(INPUT Opens)

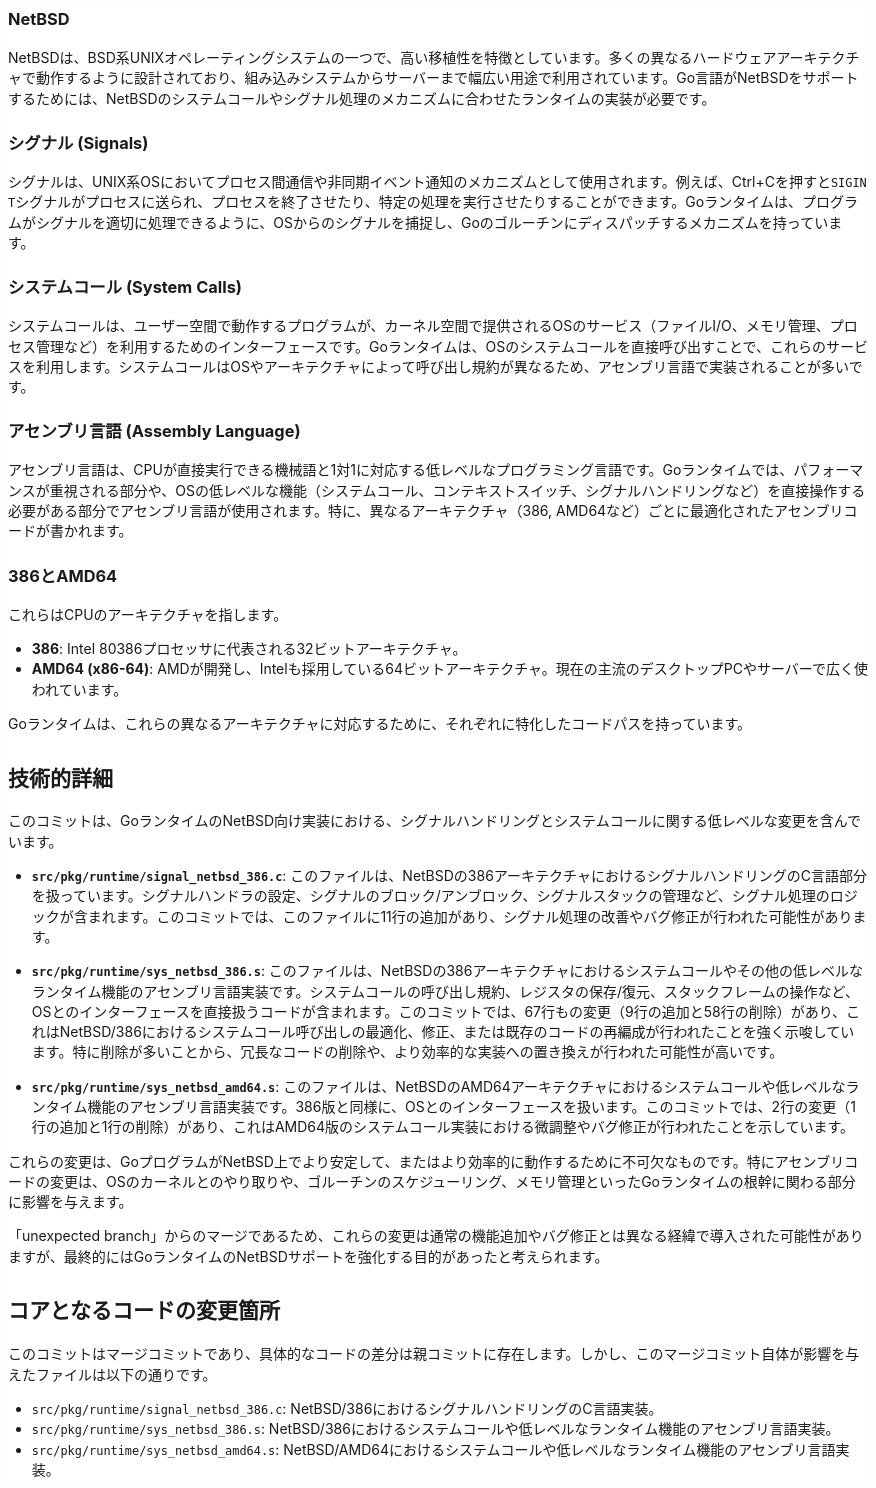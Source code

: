 ### NetBSD
NetBSDは、BSD系UNIXオペレーティングシステムの一つで、高い移植性を特徴としています。多くの異なるハードウェアアーキテクチャで動作するように設計されており、組み込みシステムからサーバーまで幅広い用途で利用されています。Go言語がNetBSDをサポートするためには、NetBSDのシステムコールやシグナル処理のメカニズムに合わせたランタイムの実装が必要です。

### シグナル (Signals)
シグナルは、UNIX系OSにおいてプロセス間通信や非同期イベント通知のメカニズムとして使用されます。例えば、Ctrl+Cを押すと`SIGINT`シグナルがプロセスに送られ、プロセスを終了させたり、特定の処理を実行させたりすることができます。Goランタイムは、プログラムがシグナルを適切に処理できるように、OSからのシグナルを捕捉し、Goのゴルーチンにディスパッチするメカニズムを持っています。

### システムコール (System Calls)
システムコールは、ユーザー空間で動作するプログラムが、カーネル空間で提供されるOSのサービス（ファイルI/O、メモリ管理、プロセス管理など）を利用するためのインターフェースです。Goランタイムは、OSのシステムコールを直接呼び出すことで、これらのサービスを利用します。システムコールはOSやアーキテクチャによって呼び出し規約が異なるため、アセンブリ言語で実装されることが多いです。

### アセンブリ言語 (Assembly Language)
アセンブリ言語は、CPUが直接実行できる機械語と1対1に対応する低レベルなプログラミング言語です。Goランタイムでは、パフォーマンスが重視される部分や、OSの低レベルな機能（システムコール、コンテキストスイッチ、シグナルハンドリングなど）を直接操作する必要がある部分でアセンブリ言語が使用されます。特に、異なるアーキテクチャ（386, AMD64など）ごとに最適化されたアセンブリコードが書かれます。

### 386とAMD64
これらはCPUのアーキテクチャを指します。
*   **386**: Intel 80386プロセッサに代表される32ビットアーキテクチャ。
*   **AMD64 (x86-64)**: AMDが開発し、Intelも採用している64ビットアーキテクチャ。現在の主流のデスクトップPCやサーバーで広く使われています。

Goランタイムは、これらの異なるアーキテクチャに対応するために、それぞれに特化したコードパスを持っています。

## 技術的詳細

このコミットは、GoランタイムのNetBSD向け実装における、シグナルハンドリングとシステムコールに関する低レベルな変更を含んでいます。

*   **`src/pkg/runtime/signal_netbsd_386.c`**: このファイルは、NetBSDの386アーキテクチャにおけるシグナルハンドリングのC言語部分を扱っています。シグナルハンドラの設定、シグナルのブロック/アンブロック、シグナルスタックの管理など、シグナル処理のロジックが含まれます。このコミットでは、このファイルに11行の追加があり、シグナル処理の改善やバグ修正が行われた可能性があります。

*   **`src/pkg/runtime/sys_netbsd_386.s`**: このファイルは、NetBSDの386アーキテクチャにおけるシステムコールやその他の低レベルなランタイム機能のアセンブリ言語実装です。システムコールの呼び出し規約、レジスタの保存/復元、スタックフレームの操作など、OSとのインターフェースを直接扱うコードが含まれます。このコミットでは、67行もの変更（9行の追加と58行の削除）があり、これはNetBSD/386におけるシステムコール呼び出しの最適化、修正、または既存のコードの再編成が行われたことを強く示唆しています。特に削除が多いことから、冗長なコードの削除や、より効率的な実装への置き換えが行われた可能性が高いです。

*   **`src/pkg/runtime/sys_netbsd_amd64.s`**: このファイルは、NetBSDのAMD64アーキテクチャにおけるシステムコールや低レベルなランタイム機能のアセンブリ言語実装です。386版と同様に、OSとのインターフェースを扱います。このコミットでは、2行の変更（1行の追加と1行の削除）があり、これはAMD64版のシステムコール実装における微調整やバグ修正が行われたことを示しています。

これらの変更は、GoプログラムがNetBSD上でより安定して、またはより効率的に動作するために不可欠なものです。特にアセンブリコードの変更は、OSのカーネルとのやり取りや、ゴルーチンのスケジューリング、メモリ管理といったGoランタイムの根幹に関わる部分に影響を与えます。

「unexpected branch」からのマージであるため、これらの変更は通常の機能追加やバグ修正とは異なる経緯で導入された可能性がありますが、最終的にはGoランタイムのNetBSDサポートを強化する目的があったと考えられます。

## コアとなるコードの変更箇所

このコミットはマージコミットであり、具体的なコードの差分は親コミットに存在します。しかし、このマージコミット自体が影響を与えたファイルは以下の通りです。

*   `src/pkg/runtime/signal_netbsd_386.c`: NetBSD/386におけるシグナルハンドリングのC言語実装。
*   `src/pkg/runtime/sys_netbsd_386.s`: NetBSD/386におけるシステムコールや低レベルなランタイム機能のアセンブリ言語実装。
*   `src/pkg/runtime/sys_netbsd_amd64.s`: NetBSD/AMD64におけるシステムコールや低レベルなランタイム機能のアセンブリ言語実装。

(INPUT Closes)

## PROBLEM TO WORK ON
Every line above goes into the copy unchanged; the pictures do not.

## SOLUTION TO THIS TASK
Source code

: ### NetBSD
NetBSDは、BSD系UNIXオペレーティングシステムの一つで、高い移植性を特徴としています。多くの異なるハードウェアアーキテクチャで動作するように設計されており、組み込みシステムからサーバーまで幅広い用途で利用されています。Go言語がNetBSDをサポートするためには、NetBSDのシステムコールやシグナル処理のメカニズムに合わせたランタイムの実装が必要です。

### シグナル (Signals)
シグナルは、UNIX系OSにおいてプロセス間通信や非同期イベント通知のメカニズムとして使用されます。例えば、Ctrl+Cを押すと`SIGINT`シグナルがプロセスに送られ、プロセスを終了させたり、特定の処理を実行させたりすることができます。Goランタイムは、プログラムがシグナルを適切に処理できるように、OSからのシグナルを捕捉し、Goのゴルーチンにディスパッチするメカニズムを持っています。

### システムコール (System Calls)
システムコールは、ユーザー空間で動作するプログラムが、カーネル空間で提供されるOSのサービス（ファイルI/O、メモリ管理、プロセス管理など）を利用するためのインターフェースです。Goランタイムは、OSのシステムコールを直接呼び出すことで、これらのサービスを利用します。システムコールはOSやアーキテクチャによって呼び出し規約が異なるため、アセンブリ言語で実装されることが多いです。

### アセンブリ言語 (Assembly Language)
アセンブリ言語は、CPUが直接実行できる機械語と1対1に対応する低レベルなプログラミング言語です。Goランタイムでは、パフォーマンスが重視される部分や、OSの低レベルな機能（システムコール、コンテキストスイッチ、シグナルハンドリングなど）を直接操作する必要がある部分でアセンブリ言語が使用されます。特に、異なるアーキテクチャ（386, AMD64など）ごとに最適化されたアセンブリコードが書かれます。

### 386とAMD64
これらはCPUのアーキテクチャを指します。
*   **386**: Intel 80386プロセッサに代表される32ビットアーキテクチャ。
*   **AMD64 (x86-64)**: AMDが開発し、Intelも採用している64ビットアーキテクチャ。現在の主流のデスクトップPCやサーバーで広く使われています。

Goランタイムは、これらの異なるアーキテクチャに対応するために、それぞれに特化したコードパスを持っています。

## 技術的詳細

このコミットは、GoランタイムのNetBSD向け実装における、シグナルハンドリングとシステムコールに関する低レベルな変更を含んでいます。

*   **`src/pkg/runtime/signal_netbsd_386.c`**: このファイルは、NetBSDの386アーキテクチャにおけるシグナルハンドリングのC言語部分を扱っています。シグナルハンドラの設定、シグナルのブロック/アンブロック、シグナルスタックの管理など、シグナル処理のロジックが含まれます。このコミットでは、このファイルに11行の追加があり、シグナル処理の改善やバグ修正が行われた可能性があります。

*   **`src/pkg/runtime/sys_netbsd_386.s`**: このファイルは、NetBSDの386アーキテクチャにおけるシステムコールやその他の低レベルなランタイム機能のアセンブリ言語実装です。システムコールの呼び出し規約、レジスタの保存/復元、スタックフレームの操作など、OSとのインターフェースを直接扱うコードが含まれます。このコミットでは、67行もの変更（9行の追加と58行の削除）があり、これはNetBSD/386におけるシステムコール呼び出しの最適化、修正、または既存のコードの再編成が行われたことを強く示唆しています。特に削除が多いことから、冗長なコードの削除や、より効率的な実装への置き換えが行われた可能性が高いです。

*   **`src/pkg/runtime/sys_netbsd_amd64.s`**: このファイルは、NetBSDのAMD64アーキテクチャにおけるシステムコールや低レベルなランタイム機能のアセンブリ言語実装です。386版と同様に、OSとのインターフェースを扱います。このコミットでは、2行の変更（1行の追加と1行の削除）があり、これはAMD64版のシステムコール実装における微調整やバグ修正が行われたことを示しています。

これらの変更は、GoプログラムがNetBSD上でより安定して、またはより効率的に動作するために不可欠なものです。特にアセンブリコードの変更は、OSのカーネルとのやり取りや、ゴルーチンのスケジューリング、メモリ管理といったGoランタイムの根幹に関わる部分に影響を与えます。

「unexpected branch」からのマージであるため、これらの変更は通常の機能追加やバグ修正とは異なる経緯で導入された可能性がありますが、最終的にはGoランタイムのNetBSDサポートを強化する目的があったと考えられます。

## コアとなるコードの変更箇所

このコミットはマージコミットであり、具体的なコードの差分は親コミットに存在します。しかし、このマージコミット自体が影響を与えたファイルは以下の通りです。

*   `src/pkg/runtime/signal_netbsd_386.c`: NetBSD/386におけるシグナルハンドリングのC言語実装。
*   `src/pkg/runtime/sys_netbsd_386.s`: NetBSD/386におけるシステムコールや低レベルなランタイム機能のアセンブリ言語実装。
*   `src/pkg/runtime/sys_netbsd_amd64.s`: NetBSD/AMD64におけるシステムコールや低レベルなランタイム機能のアセンブリ言語実装。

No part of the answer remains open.